Barbara Blair currently serves as Vice President Programs of the YWCA Board of Directors, she has been involved in the YWCA Board and Junior Board for many years. She is the former Executive Director of Youth Leadership Forum.
Last week was a big week in Birmingham. As we commemorated the 50 years since the start of the Civil Rights Movement and paid tribute to the four little girls killed in the bombing of the Sixteenth Street Baptist Church, there were lots of conversations. Many contemplated the progress that has been made. Still others lamented the current state of race relations and injustice in our communities. As we acknowledge this reality, it encourages all of us to continue to work towards racial justice and unity in our communities. It brings to mind a bumper sticker that I have: “Birmingham… It’s not perfect, but I’m working on it.”
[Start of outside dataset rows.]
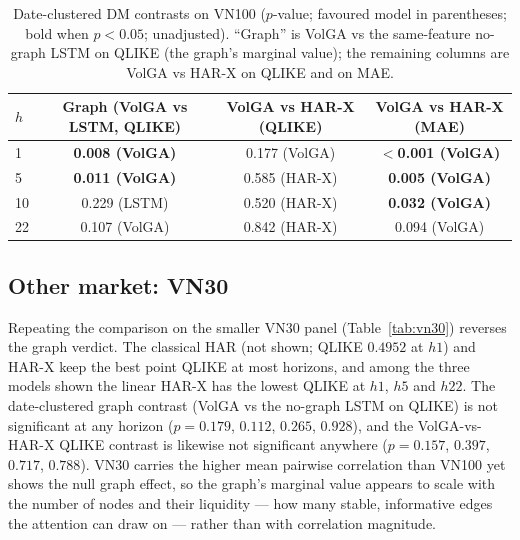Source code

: \documentclass[runningheads]{llncs}
\begin{document}
\begin{table}[t]
\centering
\caption{Date-clustered DM contrasts on VN100 ($p$-value; favoured model in parentheses; bold when
$p<0.05$; unadjusted). ``Graph'' is VolGA vs the same-feature no-graph LSTM on QLIKE (the graph's
marginal value); the remaining columns are VolGA vs HAR-X on QLIKE and on MAE.}
\label{tab:dm-vn100}
\footnotesize
\setlength{\tabcolsep}{6pt}
\begin{tabular}{lccc}
\toprule
$h$ & Graph (VolGA vs LSTM, QLIKE) & VolGA vs HAR-X (QLIKE) & VolGA vs HAR-X (MAE) \\
\midrule
1  & \textbf{0.008 (VolGA)} & 0.177 (VolGA) & \textbf{$<$0.001 (VolGA)} \\
5  & \textbf{0.011 (VolGA)} & 0.585 (HAR-X) & \textbf{0.005 (VolGA)} \\
10 & 0.229 (LSTM)           & 0.520 (HAR-X) & \textbf{0.032 (VolGA)} \\
22 & 0.107 (VolGA)          & 0.842 (HAR-X) & 0.094 (VolGA) \\
\bottomrule
\end{tabular}
\end{table}

\subsection{Other market: VN30}\label{sec:vn30}
Repeating the comparison on the smaller VN30 panel (Table~\ref{tab:vn30}) reverses the graph verdict.
The classical HAR (not shown; QLIKE $0.4952$ at $h1$) and HAR-X keep the best point QLIKE at most
horizons, and among the three models shown the linear HAR-X has the lowest QLIKE at $h1$, $h5$ and
$h22$. The date-clustered graph contrast (VolGA vs the no-graph LSTM on QLIKE) is not significant at
any horizon ($p=0.179$, $0.112$, $0.265$, $0.928$), and the VolGA-vs-HAR-X QLIKE contrast is likewise
not significant anywhere ($p=0.157$, $0.397$, $0.717$, $0.788$). VN30 carries the higher mean
pairwise correlation than VN100 yet shows the null graph effect, so the graph's marginal value appears
to scale with the number of nodes and their liquidity --- how many stable, informative edges the
attention can draw on --- rather than with correlation magnitude.
\end{document}
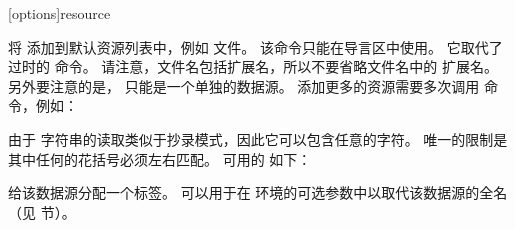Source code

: \begin{ltxsyntax}

[options]{resource}


将  添加到默认资源列表中，例如  文件。
该命令只能在导言区中使用。
它取代了过时的  命令。
请注意，文件名包括扩展名，所以不要省略文件名中的  扩展名。
另外要注意的是， 只能是一个单独的数据源。
添加更多的资源需要多次调用  命令，例如：
\begin{ltxexample}




\end{ltxexample}
%
由于  字符串的读取类似于抄录模式，因此它可以包含任意的字符。
唯一的限制是其中任何的花括号必须左右匹配。
可用的  如下：

\begin{optionlist*}



给该数据源分配一个标签。
 可以用于在  环境的可选参数中以取代该数据源的全名
（见  节）。




\end{optionlist*}
\end{ltxsyntax}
Through my time as a board member of the YWCA, and my previous years as Executive Director of Youth Leadership Forum, a program of Leadership Birmingham, I have had the opportunity to meet hundreds of kids that are “working on it.” These are kids from urban environments, kids from rural areas, from outlying suburbs; kids that seem to have everything, kids that seem to have almost nothing. They come together with a common desire: to learn more about the communities that they live in and to figure how that they can make an impact. In programs like Anytown Alabama and Heritage Panel, both of which are programs of the YWCA, students develop the skills to help discourage bullying and intolerance in their schools. In all these programs, teens from diverse backgrounds get to know each other as individuals, beyond the stereotypes of their race, socio-economic levels and zip codes. It may seem like a simple thing, but just the process of bringing kids together that would not otherwise have the opportunity to interact can be a powerful thing.
I’m reminded of a favorite quote from Martin Luther King, Jr., “Men often hate each other because they fear each other; they fear each other because they don’t know each other; they don’t know each other because they cannot communicate; they cannot communicate because they are separated.” That separation is still somewhat present today, and the social justice programs of the YWCA provide a way to break down those barriers that keep us separated. The YWCA, through its actions and programs, help us all to keep “working on it.”